Natürlich berichtet die amerikanische Forscherin auch beredt von jenen Bibelstellen, die von einer Abneigung Gottes gegen halluzinogene Mittel künden - und löst den konstruierten Widerspruch mit einem Griff in die Trickkiste auf: Sie zitiert Quellen, wonach - bei reichlich einseitiger Betrachtung - die alten Götterkulte von Ashera und Astarte jenem des neuen, einen Gottes das kannabisversetzte Salböl tradiert haben sollen.

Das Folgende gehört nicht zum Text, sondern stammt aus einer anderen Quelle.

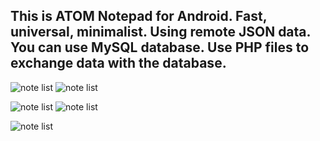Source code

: ## This is ATOM Notepad for Android. Fast, universal, minimalist. Using remote JSON data. You can use MySQL database. Use PHP files to exchange data with the database.

![note list](images/note_list.jpg) ![note list](images/note_view.jpg)

![note list](images/note_adding.jpg) ![note list](images/note_edit.jpg)

![note list](images/note_del.jpg)
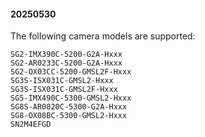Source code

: 
#### 20250530 #### 

The following camera models are supported:

    SG2-IMX390C-5200-G2A-Hxxx
    SG2-AR0233C-5200-G2A-Hxxx
    SG2-OX03CC-5200-GMSL2F-Hxxx
    SG3S-ISX031C-GMSL2-Hxxx
    SG3S-ISX031C-GMSL2F-Hxxx
    SG5-IMX490C-5300-GMSL2-Hxxx
    SG8S-AR0820C-5300-G2A-Hxxx
    SG8-OX08BC-5300-GMSL2-Hxxx
    SN2M4EFGD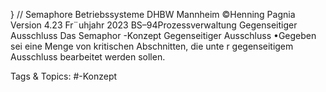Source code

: } // Semaphore
Betriebssysteme DHBW Mannheim ©Henning Pagnia Version 4.23 Fr¨uhjahr 2023 BS–94Prozessverwaltung Gegenseitiger Ausschluss Das Semaphor -Konzept
Gegenseitiger Ausschluss
•Gegeben sei eine Menge von kritischen Abschnitten, die unte r gegenseitigem Ausschluss bearbeitet werden
sollen.

   Tags & Topics:
   #-Konzept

Dass solcherlei abtrünniger Aberglaube dem Reinheitsgedanken der neuen christlichen Religion widersprach und die rituellen Hilfsmittel wie Kaneh-Bosum dem neuen Kultus ein Dorn im Auge waren, liegt für Bennet auf der Hand. Es stimmt, dass etwa die Propheten Esra, Nehemia und Jeremia vor einem Rückfall in alte Mysterienkulte wie jene der "Himmelgöttin Astarte" warnten und jene brandmarkten, die ihnen folgten. Auch Hosea hatte für dergleichen Gotteslästerung kein Verständnis. Aber über solche weiten Umwege zu den alten Propheten den Spagat zwischen der biblischen Zu- und Abneigung des christlichen Gottes gegenüber diversen Salbölen zu schaffen, erscheint mehr als übertrieben.

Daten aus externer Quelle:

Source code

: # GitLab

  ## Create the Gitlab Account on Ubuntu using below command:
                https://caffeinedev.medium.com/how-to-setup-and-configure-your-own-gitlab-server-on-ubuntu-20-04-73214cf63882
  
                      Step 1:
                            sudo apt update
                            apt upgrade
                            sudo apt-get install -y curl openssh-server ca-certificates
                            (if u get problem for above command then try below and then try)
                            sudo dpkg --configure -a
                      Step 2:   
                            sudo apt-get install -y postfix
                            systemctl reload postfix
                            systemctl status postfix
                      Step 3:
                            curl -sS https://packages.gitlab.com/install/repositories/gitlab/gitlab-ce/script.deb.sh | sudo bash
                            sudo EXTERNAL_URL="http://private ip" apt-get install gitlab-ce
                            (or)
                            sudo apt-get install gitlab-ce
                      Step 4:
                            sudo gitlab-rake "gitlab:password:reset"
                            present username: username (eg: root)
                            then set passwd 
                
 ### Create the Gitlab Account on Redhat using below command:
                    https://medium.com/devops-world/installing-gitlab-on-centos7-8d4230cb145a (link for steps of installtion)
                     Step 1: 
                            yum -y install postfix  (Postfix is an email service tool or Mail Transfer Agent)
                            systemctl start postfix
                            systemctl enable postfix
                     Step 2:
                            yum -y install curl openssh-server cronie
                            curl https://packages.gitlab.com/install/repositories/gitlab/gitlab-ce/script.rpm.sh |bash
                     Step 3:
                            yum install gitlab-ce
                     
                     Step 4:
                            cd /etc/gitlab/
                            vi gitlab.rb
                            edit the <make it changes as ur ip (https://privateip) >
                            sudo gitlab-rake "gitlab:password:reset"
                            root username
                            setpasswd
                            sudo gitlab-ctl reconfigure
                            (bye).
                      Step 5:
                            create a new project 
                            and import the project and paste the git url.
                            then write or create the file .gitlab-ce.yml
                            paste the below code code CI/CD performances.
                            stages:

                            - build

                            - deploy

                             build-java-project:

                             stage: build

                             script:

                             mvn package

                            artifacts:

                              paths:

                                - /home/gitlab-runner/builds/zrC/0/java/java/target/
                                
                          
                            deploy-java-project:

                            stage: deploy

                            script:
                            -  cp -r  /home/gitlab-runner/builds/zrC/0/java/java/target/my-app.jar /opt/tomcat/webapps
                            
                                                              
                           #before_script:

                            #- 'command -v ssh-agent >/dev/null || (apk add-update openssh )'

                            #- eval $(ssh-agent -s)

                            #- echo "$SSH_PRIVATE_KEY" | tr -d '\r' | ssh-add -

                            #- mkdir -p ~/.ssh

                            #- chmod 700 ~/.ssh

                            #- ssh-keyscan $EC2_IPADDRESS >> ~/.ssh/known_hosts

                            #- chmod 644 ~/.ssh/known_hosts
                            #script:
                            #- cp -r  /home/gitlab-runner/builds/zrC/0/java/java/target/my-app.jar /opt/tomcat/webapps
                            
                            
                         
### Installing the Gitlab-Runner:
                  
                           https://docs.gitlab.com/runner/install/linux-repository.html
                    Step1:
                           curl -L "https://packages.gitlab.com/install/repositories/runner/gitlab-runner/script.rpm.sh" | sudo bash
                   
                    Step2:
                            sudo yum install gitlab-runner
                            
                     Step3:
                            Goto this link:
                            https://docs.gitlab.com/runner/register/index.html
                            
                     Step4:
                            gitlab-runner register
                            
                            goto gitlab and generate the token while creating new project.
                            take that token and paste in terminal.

In letzter Instanz stellt sich immer die moralische Frage, welchen lebenssinnlichen Zweck solche Studien für die heutige Gesellschaft, ja Gemeinschaft haben kann. Nachdem nicht anzunehmen ist, dass der heutige christliche Gläubige deswegen an Gott festhält, weil er ihm tägliche "Kannabis-Kuren" verordnet hat, oder seine Proponenten dergleichen Ölmixturen verwendeten, darf der hilfestellende Sinn einer solchen Studie bei aller notwendigen und richtigen forscherischen Freiheit in Frage gestellt werden.

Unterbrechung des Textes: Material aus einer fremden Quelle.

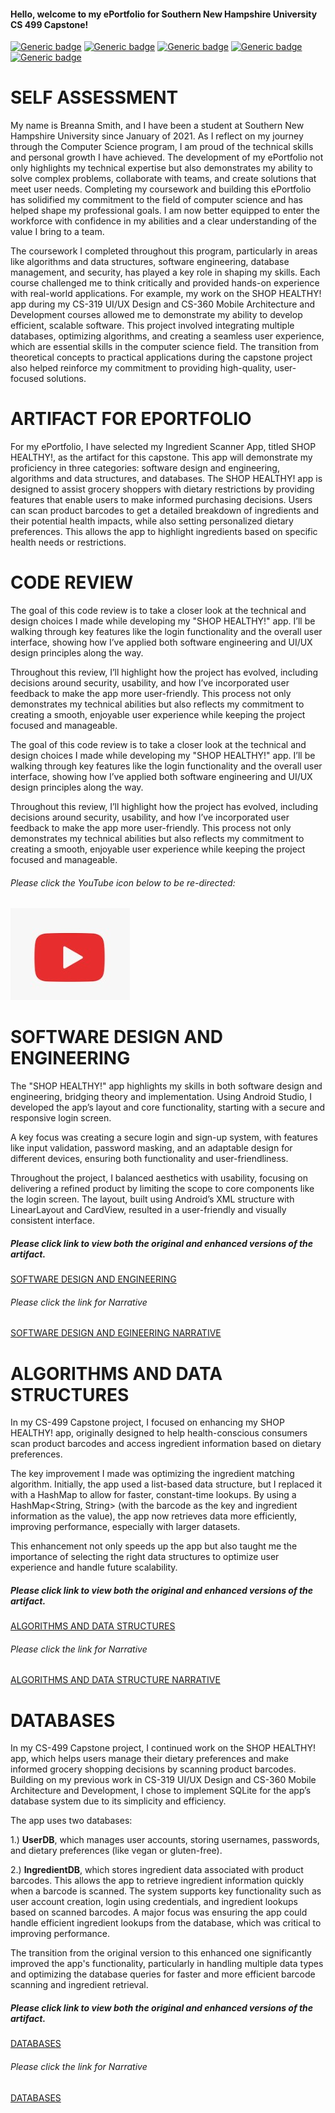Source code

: 



#### Hello, welcome to my ePortfolio for Southern New Hampshire University CS 499 Capstone!

[![Generic badge](https://img.shields.io/badge/page_builder-GitHub_Pages-orange.svg)](https://pages.github.com/) [![Generic badge](https://img.shields.io/badge/language-Markdown_\|_HTML-cyan.svg)](https://www.markdownguide.org/) [![Generic badge](https://img.shields.io/badge/collaboration_tool-GitHub_Desktop-purple.svg)](https://desktop.github.com/) [![Generic badge](https://img.shields.io/badge/editor-Markdown_Monster-pink.svg)](https://markdownmonster.west-wind.com/) [![Generic badge](https://img.shields.io/badge/license-MIT-green.svg)](LICENSE)

# SELF ASSESSMENT


My name is Breanna Smith, and I have been a student at Southern New Hampshire University since January of 2021. As I reflect on my journey through the Computer Science program, I am proud of the technical skills and personal growth I have achieved. The development of my ePortfolio not only highlights my technical expertise but also demonstrates my ability to solve complex problems, collaborate with teams, and create solutions that meet user needs. Completing my coursework and building this ePortfolio has solidified my commitment to the field of computer science and has helped shape my professional goals. I am now better equipped to enter the workforce with confidence in my abilities and a clear understanding of the value I bring to a team.

The coursework I completed throughout this program, particularly in areas like algorithms and data structures, software engineering, database management, and security, has played a key role in shaping my skills. Each course challenged me to think critically and provided hands-on experience with real-world applications. For example, my work on the SHOP HEALTHY! app during my CS-319 UI/UX Design and CS-360 Mobile Architecture and Development courses allowed me to demonstrate my ability to develop efficient, scalable software. This project involved integrating multiple databases, optimizing algorithms, and creating a seamless user experience, which are essential skills in the computer science field. The transition from theoretical concepts to practical applications during the capstone project also helped reinforce my commitment to providing high-quality, user-focused solutions.

#  ARTIFACT FOR EPORTFOLIO


For my ePortfolio, I have selected my Ingredient Scanner App, titled SHOP HEALTHY!, as the artifact for this capstone. This app will demonstrate my proficiency in three categories: software design and engineering, algorithms and data structures, and databases. The SHOP HEALTHY! app is designed to assist grocery shoppers with dietary restrictions by providing features that enable users to make informed purchasing decisions. Users can scan product barcodes to get a detailed breakdown of ingredients and their potential health impacts, while also setting personalized dietary preferences. This allows the app to highlight ingredients based on specific health needs or restrictions. 



#  CODE REVIEW

The goal of this code review is to take a closer look at the technical and design choices I made while developing my "SHOP HEALTHY!" app. I’ll be walking through key features like the login functionality and the overall user interface, showing how I’ve applied both software engineering and UI/UX design principles along the way.

Throughout this review, I’ll highlight how the project has evolved, including decisions around security, usability, and how I’ve incorporated user feedback to make the app more user-friendly. This process not only demonstrates my technical abilities but also reflects my commitment to creating a smooth, enjoyable user experience while keeping the project focused and manageable.



The goal of this code review is to take a closer look at the technical and design choices I made while developing my "SHOP HEALTHY!" app. I’ll be walking through key features like the login functionality and the overall user interface, showing how I’ve applied both software engineering and UI/UX design principles along the way.

Throughout this review, I’ll highlight how the project has evolved, including decisions around security, usability, and how I’ve incorporated user feedback to make the app more user-friendly. This process not only demonstrates my technical abilities but also reflects my commitment to creating a smooth, enjoyable user experience while keeping the project focused and manageable.


###### *Please click the YouTube icon below to be re-directed:*


[![SHOPHEALTHY! CODE REVIEW](./YOUTUBE.jpg)](https://www.youtube.com/watch?v=-_XY2xgykmA)

#  SOFTWARE DESIGN AND ENGINEERING

The "SHOP HEALTHY!" app highlights my skills in both software design and engineering, bridging theory and implementation. Using Android Studio, I developed the app’s layout and core functionality, starting with a secure and responsive login screen. 

A key focus was creating a secure login and sign-up system, with features like input validation, password masking, and an adaptable design for different devices, ensuring both functionality and user-friendliness.

Throughout the project, I balanced aesthetics with usability, focusing on delivering a refined product by limiting the scope to core components like the login screen. The layout, built using Android’s XML structure with LinearLayout and CardView, resulted in a user-friendly and visually consistent interface.

##### *Please click link to view both the original and enhanced versions of the artifact.*
[SOFTWARE DESIGN AND ENGINEERING](https://github.com/brecatlin/brecatlin.github.io/tree/main/SOFTWARE%20DESIGN%20AND%20ENGINNEERING)

###### *Please click the link for Narrative*
[SOFTWARE DESIGN AND EGINEERING NARRATIVE](https://github.com/brecatlin/ePortfolio/blob/main/SOFTWARE%20DESIGN%20AND%20ENGINNEERING/SOFTWARE%20DESIGN%20AND%20ENGINEERING_NARRATIVE.docx)

#  ALGORITHMS AND DATA STRUCTURES

In my CS-499 Capstone project, I focused on enhancing my SHOP HEALTHY! app, originally designed to help health-conscious consumers scan product barcodes and access ingredient information based on dietary preferences.

The key improvement I made was optimizing the ingredient matching algorithm. Initially, the app used a list-based data structure, but I replaced it with a HashMap to allow for faster, constant-time lookups. By using a HashMap<String, String> (with the barcode as the key and ingredient information as the value), the app now retrieves data more efficiently, improving performance, especially with larger datasets.

This enhancement not only speeds up the app but also taught me the importance of selecting the right data structures to optimize user experience and handle future scalability.

##### *Please click link to view both the original and enhanced versions of the artifact.*
[ALGORITHMS AND DATA STRUCTURES](https://github.com/brecatlin/brecatlin.github.io/tree/main/ALGORITHMS%20AND%20DATA%20STRUCTURES)

###### *Please click the link for Narrative*
[ALGORITHMS AND DATA STRUCTURE NARRATIVE](https://github.com/brecatlin/ePortfolio/blob/main/ALGORITHMS%20AND%20DATA%20STRUCTURES/ALGORITHMS%20AND%20DATA%20STRUCTURES_NARRATIVE.docx)

#  DATABASES

In my CS-499 Capstone project, I continued work on the SHOP HEALTHY! app, which helps users manage their dietary preferences and make informed grocery shopping decisions by scanning product barcodes. Building on my previous work in CS-319 UI/UX Design and CS-360 Mobile Architecture and Development, I chose to implement SQLite for the app’s database system due to its simplicity and efficiency.

The app uses two databases:

1.) **UserDB**, which manages user accounts, storing usernames, passwords, and dietary preferences (like vegan or gluten-free).

2.) **IngredientDB**, which stores ingredient data associated with product barcodes. This allows the app to retrieve ingredient information quickly when a barcode is scanned.
The system supports key functionality such as user account creation, login using credentials, and ingredient lookups based on scanned barcodes. A major focus was ensuring the app could handle efficient ingredient lookups from the database, which was critical to improving performance.

The transition from the original version to this enhanced one significantly improved the app's functionality, particularly in handling multiple data types and optimizing the database queries for faster and more efficient barcode scanning and ingredient retrieval.

##### *Please click link to view both the original and enhanced versions of the artifact.*
[DATABASES](https://github.com/brecatlin/brecatlin.github.io/tree/main/DATABASES)

###### *Please click the link for Narrative*
[DATABASES](https://github.com/brecatlin/ePortfolio/blob/main/NARRATIVES/3_DATABASES.docx)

Ich erinnere mich an einen öffentlichen Streit, der vor etwa einem Jahr ausgebrochen war, weil der Karikaturist Josef Haderer Jesus' Leben als ein von Kannabisräuschen durchzogenes darstellte und sich der Theologe und Freidenker Richard Picker wohlwissend zwischen die Fronten gestellt hatte, als er sinngemäß sagte "Seien wir (Anm.: gemeint waren die Christen) nicht beleidigt, sondern zeigen wir ihm, warum wir nicht alle bekiffte Idioten sind. Beleidigt sein allein ist genauso zu wenig, wie bloße Provokation!" Wie wahr.